→ **Records for the task**:
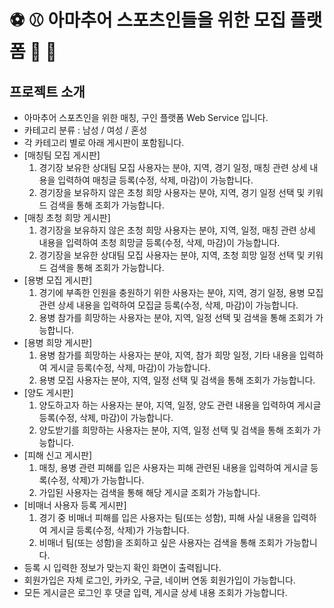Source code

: # ⚽️ ⚾️ 아마추어 스포츠인들을 위한 모집 플랫폼 🏀 🎾


## 프로젝트 소개

- 아마추어 스포츠인을 위한 매칭, 구인 플랫폼 Web Service 입니다.
- 카테고리 분류 : 남성 / 여성 / 혼성
- 각 카테고리 별로 아래 게시판이 포함됩니다.
- [매칭팀 모집 게시판]
  1. 경기장 보유한 상대팀 모집 사용자는 분야, 지역, 경기 일정, 매칭 관련 상세 내용을 입력하여 매칭글 등록(수정, 삭제, 마감)이 가능합니다.
  2. 경기장을 보유하지 않은 초청 희망 사용자는 분야, 지역, 경기 일정 선택 및 키워드 검색을 통해 조회가 가능합니다.
- [매칭 초청 희망 게시판]
  1. 경기장을 보유하지 않은 초청 희망 사용자는 분야, 지역, 일정, 매칭 관련 상세 내용을 입력하여 초청 희망글 등록(수정, 삭제, 마감)이 가능합니다.
  2. 경기장을 보유한 상대팀 모집 사용자는 분야, 지역, 초청 희망 일정 선택 및 키워드 검색을 통해 조회가 가능합니다.
- [용병 모집 게시판]
  1. 경기에 부족한 인원을 충원하기 위한 사용자는 분야, 지역, 경기 일정, 용병 모집 관련 상세 내용을 입력하여 모집글 등록(수정, 삭제, 마감)이 가능합니다.
  2. 용병 참가를 희망하는 사용자는 분야, 지역, 일정 선택 및 검색을 통해 조회가 가능합니다.
- [용병 희망 게시판]
  1. 용병 참가를 희망하는 사용자는 분야, 지역, 참가 희망 일정, 기타 내용을 입력하여 게시글 등록(수정, 삭제, 마감)이 가능합니다.
  2. 용병 모집 사용자는 분야, 지역, 일정 선택 및 검색을 통해 조회가 가능합니다.
- [양도 게시판]
  1. 양도하고자 하는 사용자는 분야, 지역, 일정, 양도 관련 내용을 입력하여 게시글 등록(수정, 삭제, 마감)이 가능합니다.
  2. 양도받기를 희망하는 사용자는 분야, 지역, 일정 선택 및 검색을 통해 조회가 가능합니다.
- [피해 신고 게시판]
  1. 매칭, 용병 관련 피해를 입은 사용자는 피해 관련된 내용을 입력하여 게시글 등록(수정, 삭제)가 가능합니다.
  2. 가입된 사용자는 검색을 통해 해당 게시글 조회가 가능합니다.
- [비매너 사용자 등록 게시판]
  1. 경기 중 비매너 피해를 입은 사용자는 팀(또는 성함), 피해 사실 내용을 입력하여 게시글 등록(수정, 삭제)가 가능합니다.
  2. 비매너 팀(또는 성함)을 조회하고 싶은 사용자는 검색을 통해 조회가 가능합니다.
- 등록 시 입력한 정보가 맞는지 확인 화면이 출력됩니다.
- 회원가입은 자체 로그인, 카카오, 구글, 네이버 연동 회원가입이 가능합니다.
- 모든 게시글은 로그인 후 댓글 입력, 게시글 상세 내용 조회가 가능합니다.

<br>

→ **Work task**: Output the entries verbatim, skipping images.

→ **Output for this task**:
Source code

: # ⚽️ ⚾️ 아마추어 스포츠인들을 위한 모집 플랫폼 🏀 🎾


## 프로젝트 소개

- 아마추어 스포츠인을 위한 매칭, 구인 플랫폼 Web Service 입니다.
- 카테고리 분류 : 남성 / 여성 / 혼성
- 각 카테고리 별로 아래 게시판이 포함됩니다.
- [매칭팀 모집 게시판]
  1. 경기장 보유한 상대팀 모집 사용자는 분야, 지역, 경기 일정, 매칭 관련 상세 내용을 입력하여 매칭글 등록(수정, 삭제, 마감)이 가능합니다.
  2. 경기장을 보유하지 않은 초청 희망 사용자는 분야, 지역, 경기 일정 선택 및 키워드 검색을 통해 조회가 가능합니다.
- [매칭 초청 희망 게시판]
  1. 경기장을 보유하지 않은 초청 희망 사용자는 분야, 지역, 일정, 매칭 관련 상세 내용을 입력하여 초청 희망글 등록(수정, 삭제, 마감)이 가능합니다.
  2. 경기장을 보유한 상대팀 모집 사용자는 분야, 지역, 초청 희망 일정 선택 및 키워드 검색을 통해 조회가 가능합니다.
- [용병 모집 게시판]
  1. 경기에 부족한 인원을 충원하기 위한 사용자는 분야, 지역, 경기 일정, 용병 모집 관련 상세 내용을 입력하여 모집글 등록(수정, 삭제, 마감)이 가능합니다.
  2. 용병 참가를 희망하는 사용자는 분야, 지역, 일정 선택 및 검색을 통해 조회가 가능합니다.
- [용병 희망 게시판]
  1. 용병 참가를 희망하는 사용자는 분야, 지역, 참가 희망 일정, 기타 내용을 입력하여 게시글 등록(수정, 삭제, 마감)이 가능합니다.
  2. 용병 모집 사용자는 분야, 지역, 일정 선택 및 검색을 통해 조회가 가능합니다.
- [양도 게시판]
  1. 양도하고자 하는 사용자는 분야, 지역, 일정, 양도 관련 내용을 입력하여 게시글 등록(수정, 삭제, 마감)이 가능합니다.
  2. 양도받기를 희망하는 사용자는 분야, 지역, 일정 선택 및 검색을 통해 조회가 가능합니다.
- [피해 신고 게시판]
  1. 매칭, 용병 관련 피해를 입은 사용자는 피해 관련된 내용을 입력하여 게시글 등록(수정, 삭제)가 가능합니다.
  2. 가입된 사용자는 검색을 통해 해당 게시글 조회가 가능합니다.
- [비매너 사용자 등록 게시판]
  1. 경기 중 비매너 피해를 입은 사용자는 팀(또는 성함), 피해 사실 내용을 입력하여 게시글 등록(수정, 삭제)가 가능합니다.
  2. 비매너 팀(또는 성함)을 조회하고 싶은 사용자는 검색을 통해 조회가 가능합니다.
- 등록 시 입력한 정보가 맞는지 확인 화면이 출력됩니다.
- 회원가입은 자체 로그인, 카카오, 구글, 네이버 연동 회원가입이 가능합니다.
- 모든 게시글은 로그인 후 댓글 입력, 게시글 상세 내용 조회가 가능합니다.

<br>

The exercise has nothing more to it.